Friday, March 27, 2020

More U.K. Tracks On U.S. Labels: The Swinging Blues Jeans US Debut

THE SWINGING BLUE JEANS-Hippy Hippy Shake/Now I Must Go US Imperial 66021 1964
With the onslaught of Beatlemania in the United States there was eventually further interest in all things British, including bands from Liverpool (though mostly only hit makers, at first). The Swinging Blue Jeans had a respectable venture into the UK hit parade starting with their third single,  December 1963's release of a version of Chan Romero's "Hippy Hippy Shake" (His Masters Voice POP 1242) which rose to #2 on the British charts. It was the band's debut US release being launched in February 1964 where it became the band's sole Top 40 placing (#2) and subsequently the title of their only US long player (Imperial LP 9621).
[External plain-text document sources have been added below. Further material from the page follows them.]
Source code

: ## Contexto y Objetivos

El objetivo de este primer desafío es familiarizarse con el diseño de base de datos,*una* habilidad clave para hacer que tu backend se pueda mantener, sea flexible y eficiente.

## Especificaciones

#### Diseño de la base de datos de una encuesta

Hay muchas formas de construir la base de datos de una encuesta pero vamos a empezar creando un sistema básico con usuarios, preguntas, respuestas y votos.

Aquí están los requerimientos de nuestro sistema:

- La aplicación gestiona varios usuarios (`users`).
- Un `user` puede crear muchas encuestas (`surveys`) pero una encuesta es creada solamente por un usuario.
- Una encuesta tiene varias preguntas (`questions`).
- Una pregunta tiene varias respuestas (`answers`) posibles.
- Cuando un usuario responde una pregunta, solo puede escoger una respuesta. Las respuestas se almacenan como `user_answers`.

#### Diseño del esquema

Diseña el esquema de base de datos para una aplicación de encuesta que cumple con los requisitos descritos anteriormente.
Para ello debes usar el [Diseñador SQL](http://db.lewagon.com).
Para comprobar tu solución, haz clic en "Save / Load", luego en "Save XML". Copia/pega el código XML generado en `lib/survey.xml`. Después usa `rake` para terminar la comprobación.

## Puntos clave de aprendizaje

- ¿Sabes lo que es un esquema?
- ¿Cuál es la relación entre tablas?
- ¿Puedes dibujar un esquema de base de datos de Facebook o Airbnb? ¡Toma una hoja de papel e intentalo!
"Hippy Hippy Shake" was first released in July of 1959 by Chan Romero on the Del-Fi label (interestingly it was simultaneously issued in the UK on Columbia as DB 4341). The track was covered by a host of other UK artists (the Beatles covered it in a BBC session long before the Swinging Blue Jeans version was recorded) but The Blue Jeans version remains the most well known.  It does not differ much from the original except that it's a little more frantic and sped up and does not have the gritty and greasy feel of the original. Of interest is that the Blue Jeans sing "the hippy hippy shakes" during the verses whereas the original version merely sings "hippy hippy shake".

The flip side (the same as it's UK release) was an original "Now I Must Go" penned by lead vocalist Ray Ennis. Though it's not awful by any means, it's a fairly inoffensive and pedestrian mid tempo beat ballad.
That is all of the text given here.